A case study in the minimum wage Raleigh…

A case study in the minimum wage: Raleigh Police Department. A rule will go in to effect in 2012 saying that officers are required to be paid $35/hour for off-duty work. Since this is an RPD policy and not a law, presumably it is a restriction telling officers that they may not accept any work that pays less than $35.

But, as it turns out, the State Fair usually employs 75-100 off-duty officers, but they are only offering $29.35 this year. (As an aside, they are offering 10% more this year over last year; who do you know that would turn down a 10% pay raise in this economy?) So RPD officers aren’t going to be allowed to work the fair this year, and the slack will be made up by Wake County Sheriff’s deputies.

The quotes from the bureaucrats involve are priceless.

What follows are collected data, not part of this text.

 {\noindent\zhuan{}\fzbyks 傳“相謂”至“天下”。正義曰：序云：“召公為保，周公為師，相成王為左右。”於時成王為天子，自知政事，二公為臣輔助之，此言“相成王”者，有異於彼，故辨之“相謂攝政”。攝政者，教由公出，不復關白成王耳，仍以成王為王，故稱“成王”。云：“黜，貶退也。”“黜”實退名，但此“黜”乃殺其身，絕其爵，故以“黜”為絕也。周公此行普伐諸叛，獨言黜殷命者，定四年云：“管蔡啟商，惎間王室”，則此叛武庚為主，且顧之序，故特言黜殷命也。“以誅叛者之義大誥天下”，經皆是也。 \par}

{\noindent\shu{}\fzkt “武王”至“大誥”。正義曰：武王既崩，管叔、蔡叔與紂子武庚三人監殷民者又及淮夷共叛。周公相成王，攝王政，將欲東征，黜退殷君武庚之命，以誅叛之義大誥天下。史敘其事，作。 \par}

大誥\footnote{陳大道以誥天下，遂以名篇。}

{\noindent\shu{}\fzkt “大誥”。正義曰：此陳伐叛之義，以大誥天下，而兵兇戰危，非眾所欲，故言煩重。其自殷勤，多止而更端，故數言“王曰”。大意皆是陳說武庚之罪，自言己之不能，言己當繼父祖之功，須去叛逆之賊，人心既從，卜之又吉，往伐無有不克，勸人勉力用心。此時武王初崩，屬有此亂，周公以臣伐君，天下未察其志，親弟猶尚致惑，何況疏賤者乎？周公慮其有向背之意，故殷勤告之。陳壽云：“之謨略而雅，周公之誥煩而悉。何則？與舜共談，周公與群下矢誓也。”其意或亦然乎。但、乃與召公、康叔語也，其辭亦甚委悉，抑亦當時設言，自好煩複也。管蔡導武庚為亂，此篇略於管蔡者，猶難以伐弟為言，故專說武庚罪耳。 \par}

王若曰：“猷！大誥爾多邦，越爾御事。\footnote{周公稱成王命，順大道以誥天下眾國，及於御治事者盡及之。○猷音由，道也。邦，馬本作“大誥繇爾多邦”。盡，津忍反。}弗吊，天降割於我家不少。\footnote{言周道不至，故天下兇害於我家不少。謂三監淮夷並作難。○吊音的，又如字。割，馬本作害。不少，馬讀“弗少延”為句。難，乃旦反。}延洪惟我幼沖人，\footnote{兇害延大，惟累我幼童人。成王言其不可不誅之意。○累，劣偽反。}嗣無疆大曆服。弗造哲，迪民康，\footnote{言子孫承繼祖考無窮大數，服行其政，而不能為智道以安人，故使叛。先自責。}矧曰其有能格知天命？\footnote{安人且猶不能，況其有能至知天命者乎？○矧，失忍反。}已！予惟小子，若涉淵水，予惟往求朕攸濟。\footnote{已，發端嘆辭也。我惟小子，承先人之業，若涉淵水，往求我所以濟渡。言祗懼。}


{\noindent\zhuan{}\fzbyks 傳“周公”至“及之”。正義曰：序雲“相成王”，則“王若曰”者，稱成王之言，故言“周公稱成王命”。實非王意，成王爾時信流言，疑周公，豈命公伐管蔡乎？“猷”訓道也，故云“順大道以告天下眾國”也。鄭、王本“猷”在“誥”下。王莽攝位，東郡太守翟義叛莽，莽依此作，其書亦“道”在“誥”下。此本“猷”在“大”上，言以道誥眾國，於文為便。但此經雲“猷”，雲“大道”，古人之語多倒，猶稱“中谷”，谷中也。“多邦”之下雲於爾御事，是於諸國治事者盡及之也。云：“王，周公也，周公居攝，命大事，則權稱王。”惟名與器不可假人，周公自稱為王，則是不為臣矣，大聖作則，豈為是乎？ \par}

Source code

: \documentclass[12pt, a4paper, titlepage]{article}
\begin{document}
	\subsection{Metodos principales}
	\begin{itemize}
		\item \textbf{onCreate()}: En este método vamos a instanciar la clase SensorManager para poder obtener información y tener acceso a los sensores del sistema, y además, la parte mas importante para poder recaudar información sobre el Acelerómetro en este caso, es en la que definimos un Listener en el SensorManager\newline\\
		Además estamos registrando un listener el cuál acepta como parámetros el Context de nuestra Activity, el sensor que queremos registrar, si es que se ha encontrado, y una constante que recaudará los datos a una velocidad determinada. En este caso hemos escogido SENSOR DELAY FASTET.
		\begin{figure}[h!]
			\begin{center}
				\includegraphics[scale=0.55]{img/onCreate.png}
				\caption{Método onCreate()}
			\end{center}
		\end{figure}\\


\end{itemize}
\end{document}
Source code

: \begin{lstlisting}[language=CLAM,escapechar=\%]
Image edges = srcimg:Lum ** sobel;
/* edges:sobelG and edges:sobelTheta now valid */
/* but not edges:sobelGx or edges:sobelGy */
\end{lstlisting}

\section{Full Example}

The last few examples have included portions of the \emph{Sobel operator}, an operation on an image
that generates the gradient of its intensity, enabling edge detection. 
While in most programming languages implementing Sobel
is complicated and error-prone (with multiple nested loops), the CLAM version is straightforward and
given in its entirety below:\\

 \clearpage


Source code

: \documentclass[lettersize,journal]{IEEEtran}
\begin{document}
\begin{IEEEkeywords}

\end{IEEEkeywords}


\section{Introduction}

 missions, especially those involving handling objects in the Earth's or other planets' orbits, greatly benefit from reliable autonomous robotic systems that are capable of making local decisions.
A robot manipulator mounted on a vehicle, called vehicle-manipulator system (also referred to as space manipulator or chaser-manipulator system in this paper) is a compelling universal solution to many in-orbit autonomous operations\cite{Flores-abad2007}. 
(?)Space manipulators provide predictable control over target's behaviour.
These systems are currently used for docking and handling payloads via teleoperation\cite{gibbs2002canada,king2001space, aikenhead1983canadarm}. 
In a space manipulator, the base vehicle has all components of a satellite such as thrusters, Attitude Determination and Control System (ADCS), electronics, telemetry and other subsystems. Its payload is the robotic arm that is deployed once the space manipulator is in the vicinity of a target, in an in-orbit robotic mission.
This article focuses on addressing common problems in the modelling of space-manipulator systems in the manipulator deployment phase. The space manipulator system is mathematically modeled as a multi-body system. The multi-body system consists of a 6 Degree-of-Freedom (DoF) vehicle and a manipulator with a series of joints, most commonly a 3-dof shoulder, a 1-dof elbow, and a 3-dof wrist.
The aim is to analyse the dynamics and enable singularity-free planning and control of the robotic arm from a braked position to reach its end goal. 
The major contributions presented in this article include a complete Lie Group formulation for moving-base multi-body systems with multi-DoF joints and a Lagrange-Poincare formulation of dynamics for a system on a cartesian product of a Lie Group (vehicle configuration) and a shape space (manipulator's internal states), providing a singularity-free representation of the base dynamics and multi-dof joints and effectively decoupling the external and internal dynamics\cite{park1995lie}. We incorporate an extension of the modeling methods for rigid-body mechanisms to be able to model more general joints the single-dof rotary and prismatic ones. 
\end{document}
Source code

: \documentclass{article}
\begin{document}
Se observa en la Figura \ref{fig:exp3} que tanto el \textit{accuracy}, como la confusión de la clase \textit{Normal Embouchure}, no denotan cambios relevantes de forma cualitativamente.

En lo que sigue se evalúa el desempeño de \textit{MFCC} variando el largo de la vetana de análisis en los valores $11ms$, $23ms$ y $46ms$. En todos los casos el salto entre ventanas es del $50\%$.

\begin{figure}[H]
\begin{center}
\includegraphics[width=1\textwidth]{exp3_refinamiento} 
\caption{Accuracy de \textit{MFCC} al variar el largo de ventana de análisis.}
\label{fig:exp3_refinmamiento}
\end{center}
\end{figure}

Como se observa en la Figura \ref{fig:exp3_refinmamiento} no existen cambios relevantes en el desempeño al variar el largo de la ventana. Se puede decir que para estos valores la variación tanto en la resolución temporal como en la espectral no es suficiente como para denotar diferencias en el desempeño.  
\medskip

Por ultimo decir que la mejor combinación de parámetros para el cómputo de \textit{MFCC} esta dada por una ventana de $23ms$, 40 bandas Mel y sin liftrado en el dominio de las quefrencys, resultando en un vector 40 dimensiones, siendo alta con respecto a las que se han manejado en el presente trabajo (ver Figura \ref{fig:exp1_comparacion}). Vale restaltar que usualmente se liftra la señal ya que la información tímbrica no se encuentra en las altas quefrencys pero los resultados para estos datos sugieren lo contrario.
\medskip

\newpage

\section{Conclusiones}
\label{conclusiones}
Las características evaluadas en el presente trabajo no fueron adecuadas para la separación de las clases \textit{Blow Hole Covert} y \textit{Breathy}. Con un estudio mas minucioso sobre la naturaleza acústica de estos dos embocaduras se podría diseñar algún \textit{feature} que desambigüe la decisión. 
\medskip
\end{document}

First, Raleigh Police Chief Dolan: the policy “ensures that off-duty employers are treated equitably and that our sworn personnel are compensated appropriately for the exceptionally high-quality services they perform. The rate of pay is non-negotiable in order to avoid the negative professional aspects of appearing to bid against other police and security service providers.”

And finally, “Raleigh City Manager Russell Allen said there’s plenty of work to go around and that the officers’ new per-hour rate is competitive.”

It astounds me that even our sworn police officers, the people we entrust to protect us, require protection from predatory employers who would offer them too little money.